Problem description >>
Once the line with "1. Norādiet atpazīstamu" is found in the entries below, repeat it and each following line exactly, up to and including the line with "Eksports tiek palaists". Add no other lines.

Dataset excerpts >>
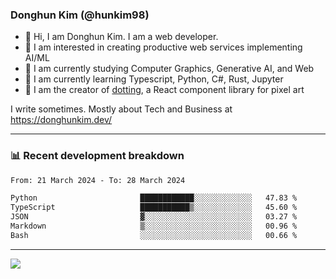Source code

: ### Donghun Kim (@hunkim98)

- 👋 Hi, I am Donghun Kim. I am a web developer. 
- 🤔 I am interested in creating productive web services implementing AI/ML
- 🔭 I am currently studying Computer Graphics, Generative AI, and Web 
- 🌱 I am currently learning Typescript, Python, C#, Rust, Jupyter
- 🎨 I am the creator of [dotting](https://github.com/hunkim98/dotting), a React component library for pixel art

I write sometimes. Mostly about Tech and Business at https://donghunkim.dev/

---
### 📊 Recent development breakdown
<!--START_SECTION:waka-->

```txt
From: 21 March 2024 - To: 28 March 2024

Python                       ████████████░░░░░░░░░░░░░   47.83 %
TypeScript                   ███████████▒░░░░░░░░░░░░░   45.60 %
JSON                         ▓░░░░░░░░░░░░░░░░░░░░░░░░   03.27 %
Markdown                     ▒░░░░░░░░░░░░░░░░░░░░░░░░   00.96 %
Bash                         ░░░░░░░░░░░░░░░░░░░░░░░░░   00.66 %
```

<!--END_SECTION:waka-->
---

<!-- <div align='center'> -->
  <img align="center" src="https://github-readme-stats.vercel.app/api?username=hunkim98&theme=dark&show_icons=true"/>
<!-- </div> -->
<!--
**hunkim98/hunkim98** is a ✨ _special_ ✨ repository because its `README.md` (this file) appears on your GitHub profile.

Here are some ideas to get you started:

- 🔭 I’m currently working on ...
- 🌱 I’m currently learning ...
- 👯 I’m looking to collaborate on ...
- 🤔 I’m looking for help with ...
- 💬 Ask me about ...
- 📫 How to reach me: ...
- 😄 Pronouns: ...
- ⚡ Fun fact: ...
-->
==
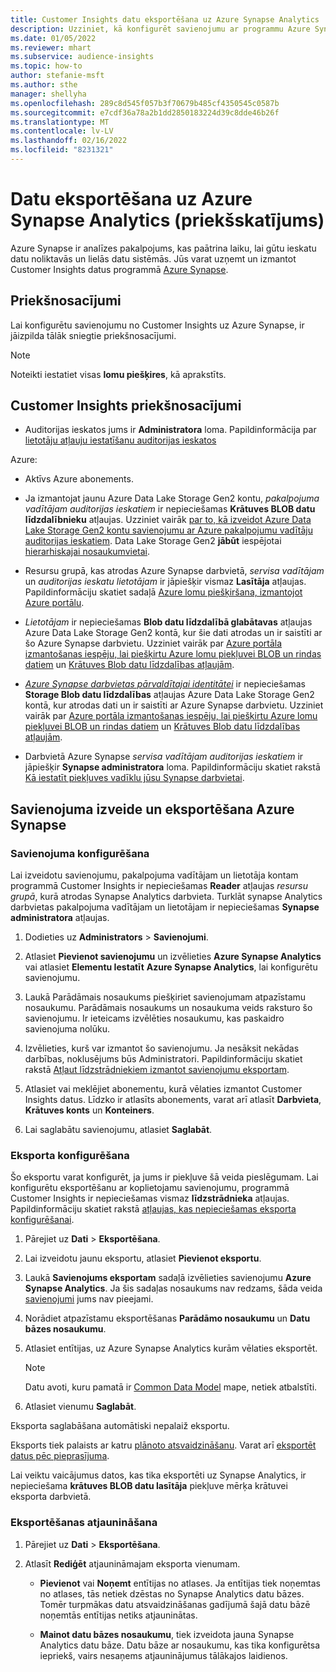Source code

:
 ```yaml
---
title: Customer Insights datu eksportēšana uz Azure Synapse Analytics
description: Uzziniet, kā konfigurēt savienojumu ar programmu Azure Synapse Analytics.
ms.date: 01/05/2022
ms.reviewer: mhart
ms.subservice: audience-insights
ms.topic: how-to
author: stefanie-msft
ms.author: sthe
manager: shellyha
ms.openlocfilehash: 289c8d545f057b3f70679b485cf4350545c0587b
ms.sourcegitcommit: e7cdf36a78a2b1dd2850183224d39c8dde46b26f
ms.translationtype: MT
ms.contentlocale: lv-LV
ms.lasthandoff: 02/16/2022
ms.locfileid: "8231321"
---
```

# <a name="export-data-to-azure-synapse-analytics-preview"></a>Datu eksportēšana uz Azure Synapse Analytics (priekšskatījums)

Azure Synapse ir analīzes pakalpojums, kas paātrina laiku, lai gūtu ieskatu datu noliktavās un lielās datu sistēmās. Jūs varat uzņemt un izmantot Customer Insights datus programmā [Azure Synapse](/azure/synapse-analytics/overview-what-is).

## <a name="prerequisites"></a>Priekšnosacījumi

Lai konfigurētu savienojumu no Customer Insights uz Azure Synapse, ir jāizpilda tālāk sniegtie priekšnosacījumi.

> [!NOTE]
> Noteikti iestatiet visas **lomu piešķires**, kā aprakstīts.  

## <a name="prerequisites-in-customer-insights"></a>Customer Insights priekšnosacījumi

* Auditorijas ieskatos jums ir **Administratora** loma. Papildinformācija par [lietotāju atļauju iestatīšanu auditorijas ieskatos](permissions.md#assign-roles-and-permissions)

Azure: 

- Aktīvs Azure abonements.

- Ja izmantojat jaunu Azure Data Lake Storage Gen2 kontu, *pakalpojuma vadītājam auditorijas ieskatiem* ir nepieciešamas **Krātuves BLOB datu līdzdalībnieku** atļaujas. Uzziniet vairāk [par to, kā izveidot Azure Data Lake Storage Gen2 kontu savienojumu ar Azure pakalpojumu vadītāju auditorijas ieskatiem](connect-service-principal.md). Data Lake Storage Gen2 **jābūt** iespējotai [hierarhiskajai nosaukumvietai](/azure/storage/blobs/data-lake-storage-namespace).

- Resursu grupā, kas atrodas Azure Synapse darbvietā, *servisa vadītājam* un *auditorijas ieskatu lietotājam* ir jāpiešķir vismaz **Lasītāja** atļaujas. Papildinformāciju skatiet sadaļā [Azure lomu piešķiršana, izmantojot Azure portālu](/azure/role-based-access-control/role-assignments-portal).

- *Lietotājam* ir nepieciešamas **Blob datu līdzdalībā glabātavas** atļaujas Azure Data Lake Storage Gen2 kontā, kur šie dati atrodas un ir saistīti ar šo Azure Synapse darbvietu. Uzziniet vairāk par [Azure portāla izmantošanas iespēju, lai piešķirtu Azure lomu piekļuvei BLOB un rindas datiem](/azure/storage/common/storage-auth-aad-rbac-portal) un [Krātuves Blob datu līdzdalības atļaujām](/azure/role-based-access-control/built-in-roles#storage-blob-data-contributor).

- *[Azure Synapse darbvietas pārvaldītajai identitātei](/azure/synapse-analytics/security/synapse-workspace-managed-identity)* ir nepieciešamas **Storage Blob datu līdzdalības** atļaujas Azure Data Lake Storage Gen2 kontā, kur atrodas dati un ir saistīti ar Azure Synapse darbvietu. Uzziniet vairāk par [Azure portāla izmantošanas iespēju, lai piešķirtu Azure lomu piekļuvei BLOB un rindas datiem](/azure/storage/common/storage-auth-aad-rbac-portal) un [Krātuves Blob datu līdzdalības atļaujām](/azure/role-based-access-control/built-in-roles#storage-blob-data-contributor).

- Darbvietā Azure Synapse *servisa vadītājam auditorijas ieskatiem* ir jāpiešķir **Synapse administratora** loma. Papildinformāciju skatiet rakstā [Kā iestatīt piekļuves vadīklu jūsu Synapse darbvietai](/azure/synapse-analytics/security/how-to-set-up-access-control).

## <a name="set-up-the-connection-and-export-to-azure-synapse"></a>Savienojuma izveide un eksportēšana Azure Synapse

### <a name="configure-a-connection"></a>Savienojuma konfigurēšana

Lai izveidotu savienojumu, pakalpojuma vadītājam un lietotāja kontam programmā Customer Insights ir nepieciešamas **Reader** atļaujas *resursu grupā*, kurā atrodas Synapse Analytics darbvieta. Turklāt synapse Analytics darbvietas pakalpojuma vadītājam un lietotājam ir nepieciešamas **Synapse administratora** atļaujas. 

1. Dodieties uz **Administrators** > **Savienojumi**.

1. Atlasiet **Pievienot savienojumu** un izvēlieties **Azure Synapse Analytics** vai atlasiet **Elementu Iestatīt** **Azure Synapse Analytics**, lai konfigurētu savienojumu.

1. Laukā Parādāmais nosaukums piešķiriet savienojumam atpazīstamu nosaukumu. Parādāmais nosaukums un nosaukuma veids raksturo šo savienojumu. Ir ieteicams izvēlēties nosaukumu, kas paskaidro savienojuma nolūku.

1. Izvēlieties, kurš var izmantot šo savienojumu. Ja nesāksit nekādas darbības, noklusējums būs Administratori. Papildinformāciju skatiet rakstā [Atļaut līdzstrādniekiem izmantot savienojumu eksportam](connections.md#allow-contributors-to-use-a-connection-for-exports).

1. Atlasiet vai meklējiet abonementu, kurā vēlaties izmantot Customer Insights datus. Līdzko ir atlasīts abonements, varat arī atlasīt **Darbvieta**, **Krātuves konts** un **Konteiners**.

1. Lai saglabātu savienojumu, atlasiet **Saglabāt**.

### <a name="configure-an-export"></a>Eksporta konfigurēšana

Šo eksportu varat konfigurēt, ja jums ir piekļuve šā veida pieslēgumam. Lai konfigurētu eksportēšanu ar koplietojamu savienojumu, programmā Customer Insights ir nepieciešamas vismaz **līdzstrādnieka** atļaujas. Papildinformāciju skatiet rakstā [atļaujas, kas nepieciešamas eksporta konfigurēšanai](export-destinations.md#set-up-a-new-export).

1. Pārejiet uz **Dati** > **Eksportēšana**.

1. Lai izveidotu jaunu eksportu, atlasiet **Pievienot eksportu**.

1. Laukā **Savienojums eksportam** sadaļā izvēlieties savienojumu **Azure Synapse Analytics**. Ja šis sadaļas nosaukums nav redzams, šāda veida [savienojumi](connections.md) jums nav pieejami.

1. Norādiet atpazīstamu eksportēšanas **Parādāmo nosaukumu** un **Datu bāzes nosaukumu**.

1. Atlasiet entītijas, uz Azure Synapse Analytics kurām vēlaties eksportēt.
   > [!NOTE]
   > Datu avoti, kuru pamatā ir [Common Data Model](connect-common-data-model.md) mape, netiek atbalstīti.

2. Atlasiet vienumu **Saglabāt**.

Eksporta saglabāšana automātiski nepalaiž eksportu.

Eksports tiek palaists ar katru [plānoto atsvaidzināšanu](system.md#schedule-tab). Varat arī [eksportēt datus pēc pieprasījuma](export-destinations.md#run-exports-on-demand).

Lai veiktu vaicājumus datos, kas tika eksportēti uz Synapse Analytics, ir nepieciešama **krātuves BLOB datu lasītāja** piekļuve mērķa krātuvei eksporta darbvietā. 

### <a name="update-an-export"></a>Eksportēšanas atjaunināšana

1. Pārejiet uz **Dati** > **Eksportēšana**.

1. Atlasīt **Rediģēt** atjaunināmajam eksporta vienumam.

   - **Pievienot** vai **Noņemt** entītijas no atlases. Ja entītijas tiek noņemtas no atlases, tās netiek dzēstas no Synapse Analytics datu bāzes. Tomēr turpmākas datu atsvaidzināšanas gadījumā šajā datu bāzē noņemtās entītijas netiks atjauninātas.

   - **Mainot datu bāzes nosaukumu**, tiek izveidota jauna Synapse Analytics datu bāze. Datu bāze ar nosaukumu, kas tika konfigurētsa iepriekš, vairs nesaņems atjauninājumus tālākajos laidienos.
...
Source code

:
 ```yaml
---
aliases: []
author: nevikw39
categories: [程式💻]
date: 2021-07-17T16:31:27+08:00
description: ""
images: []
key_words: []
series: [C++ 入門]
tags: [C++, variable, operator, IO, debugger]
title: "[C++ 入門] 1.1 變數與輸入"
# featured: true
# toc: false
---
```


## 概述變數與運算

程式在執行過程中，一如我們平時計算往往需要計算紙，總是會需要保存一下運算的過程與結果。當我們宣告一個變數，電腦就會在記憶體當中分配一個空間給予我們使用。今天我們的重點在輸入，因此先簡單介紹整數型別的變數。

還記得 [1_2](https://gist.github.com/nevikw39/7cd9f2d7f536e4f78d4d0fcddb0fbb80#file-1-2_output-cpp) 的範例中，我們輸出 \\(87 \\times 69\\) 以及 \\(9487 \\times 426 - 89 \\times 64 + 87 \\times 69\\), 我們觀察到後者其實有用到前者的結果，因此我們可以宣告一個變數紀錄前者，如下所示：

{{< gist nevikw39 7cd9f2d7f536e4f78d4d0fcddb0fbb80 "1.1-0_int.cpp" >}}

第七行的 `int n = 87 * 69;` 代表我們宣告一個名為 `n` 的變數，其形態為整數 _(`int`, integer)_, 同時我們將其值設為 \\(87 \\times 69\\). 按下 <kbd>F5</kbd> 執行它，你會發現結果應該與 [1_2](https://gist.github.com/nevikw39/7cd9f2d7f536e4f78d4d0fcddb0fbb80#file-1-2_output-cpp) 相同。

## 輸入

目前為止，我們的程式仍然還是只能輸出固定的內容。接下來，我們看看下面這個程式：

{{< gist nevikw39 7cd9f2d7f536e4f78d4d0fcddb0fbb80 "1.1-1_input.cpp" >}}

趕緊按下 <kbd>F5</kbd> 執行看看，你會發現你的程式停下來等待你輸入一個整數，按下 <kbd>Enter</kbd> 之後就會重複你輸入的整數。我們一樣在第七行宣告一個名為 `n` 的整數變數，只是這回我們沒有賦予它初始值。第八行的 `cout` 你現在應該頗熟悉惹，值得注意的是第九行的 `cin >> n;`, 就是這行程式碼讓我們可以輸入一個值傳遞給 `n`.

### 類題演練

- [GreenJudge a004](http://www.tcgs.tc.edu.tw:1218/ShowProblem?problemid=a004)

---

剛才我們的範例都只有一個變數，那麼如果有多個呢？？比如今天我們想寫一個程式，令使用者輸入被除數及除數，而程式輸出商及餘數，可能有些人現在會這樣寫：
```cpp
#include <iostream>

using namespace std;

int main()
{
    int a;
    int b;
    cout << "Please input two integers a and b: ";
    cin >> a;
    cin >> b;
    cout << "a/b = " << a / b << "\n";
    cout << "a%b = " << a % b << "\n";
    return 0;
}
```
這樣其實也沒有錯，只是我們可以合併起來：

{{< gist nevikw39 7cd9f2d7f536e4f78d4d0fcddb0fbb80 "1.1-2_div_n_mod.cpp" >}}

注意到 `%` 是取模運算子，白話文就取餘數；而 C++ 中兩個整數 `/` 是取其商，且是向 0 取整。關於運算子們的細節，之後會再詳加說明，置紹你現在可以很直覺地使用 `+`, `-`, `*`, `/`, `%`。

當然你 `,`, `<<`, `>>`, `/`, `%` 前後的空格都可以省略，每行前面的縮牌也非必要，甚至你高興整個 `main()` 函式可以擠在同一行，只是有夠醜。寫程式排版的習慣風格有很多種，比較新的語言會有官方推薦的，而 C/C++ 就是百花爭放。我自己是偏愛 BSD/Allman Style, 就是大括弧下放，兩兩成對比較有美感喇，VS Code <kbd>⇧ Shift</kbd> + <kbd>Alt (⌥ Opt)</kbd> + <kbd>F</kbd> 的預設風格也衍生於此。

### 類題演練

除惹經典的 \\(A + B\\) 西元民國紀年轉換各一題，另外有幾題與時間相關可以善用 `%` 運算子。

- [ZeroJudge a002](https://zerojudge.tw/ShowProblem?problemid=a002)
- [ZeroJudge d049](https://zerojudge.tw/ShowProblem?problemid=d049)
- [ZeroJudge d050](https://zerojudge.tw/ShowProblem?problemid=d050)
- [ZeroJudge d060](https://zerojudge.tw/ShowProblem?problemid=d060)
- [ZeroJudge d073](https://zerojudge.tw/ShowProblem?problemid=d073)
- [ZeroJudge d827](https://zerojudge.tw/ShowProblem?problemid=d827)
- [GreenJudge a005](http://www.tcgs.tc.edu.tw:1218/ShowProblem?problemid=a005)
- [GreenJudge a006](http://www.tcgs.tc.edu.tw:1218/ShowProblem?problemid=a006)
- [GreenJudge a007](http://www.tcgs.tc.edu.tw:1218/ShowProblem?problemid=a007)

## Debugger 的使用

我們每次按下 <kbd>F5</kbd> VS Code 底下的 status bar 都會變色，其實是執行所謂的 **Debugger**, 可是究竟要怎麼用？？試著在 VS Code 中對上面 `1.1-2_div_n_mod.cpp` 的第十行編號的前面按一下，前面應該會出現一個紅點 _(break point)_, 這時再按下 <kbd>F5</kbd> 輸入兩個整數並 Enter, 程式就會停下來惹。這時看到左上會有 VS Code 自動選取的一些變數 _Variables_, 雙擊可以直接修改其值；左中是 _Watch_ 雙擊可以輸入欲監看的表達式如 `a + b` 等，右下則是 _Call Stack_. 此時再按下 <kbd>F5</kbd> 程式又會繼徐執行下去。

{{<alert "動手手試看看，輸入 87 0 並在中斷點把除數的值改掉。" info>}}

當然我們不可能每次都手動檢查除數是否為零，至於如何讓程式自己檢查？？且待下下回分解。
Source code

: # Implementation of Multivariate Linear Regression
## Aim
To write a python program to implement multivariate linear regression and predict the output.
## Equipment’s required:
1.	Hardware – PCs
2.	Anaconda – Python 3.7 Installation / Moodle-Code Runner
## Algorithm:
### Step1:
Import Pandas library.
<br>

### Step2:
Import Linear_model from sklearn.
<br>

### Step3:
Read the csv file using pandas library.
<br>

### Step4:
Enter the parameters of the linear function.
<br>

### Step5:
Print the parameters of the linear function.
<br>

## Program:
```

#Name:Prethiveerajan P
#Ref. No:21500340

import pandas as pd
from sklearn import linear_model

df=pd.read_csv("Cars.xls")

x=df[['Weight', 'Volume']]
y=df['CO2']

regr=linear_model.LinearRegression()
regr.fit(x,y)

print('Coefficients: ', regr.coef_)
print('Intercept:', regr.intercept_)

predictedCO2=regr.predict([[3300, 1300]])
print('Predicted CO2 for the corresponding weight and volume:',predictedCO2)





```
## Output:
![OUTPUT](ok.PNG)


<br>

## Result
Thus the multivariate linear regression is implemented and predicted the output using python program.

Solution to this problem >>
1. Norādiet atpazīstamu eksportēšanas **Parādāmo nosaukumu** un **Datu bāzes nosaukumu**.

1. Atlasiet entītijas, uz Azure Synapse Analytics kurām vēlaties eksportēt.
   > [!NOTE]
   > Datu avoti, kuru pamatā ir [Common Data Model](connect-common-data-model.md) mape, netiek atbalstīti.

2. Atlasiet vienumu **Saglabāt**.

Eksporta saglabāšana automātiski nepalaiž eksportu.

Eksports tiek palaists ar katru [plānoto atsvaidzināšanu](system.md#schedule-tab). Varat arī [eksportēt datus pēc pieprasījuma](export-destinations.md#run-exports-on-demand).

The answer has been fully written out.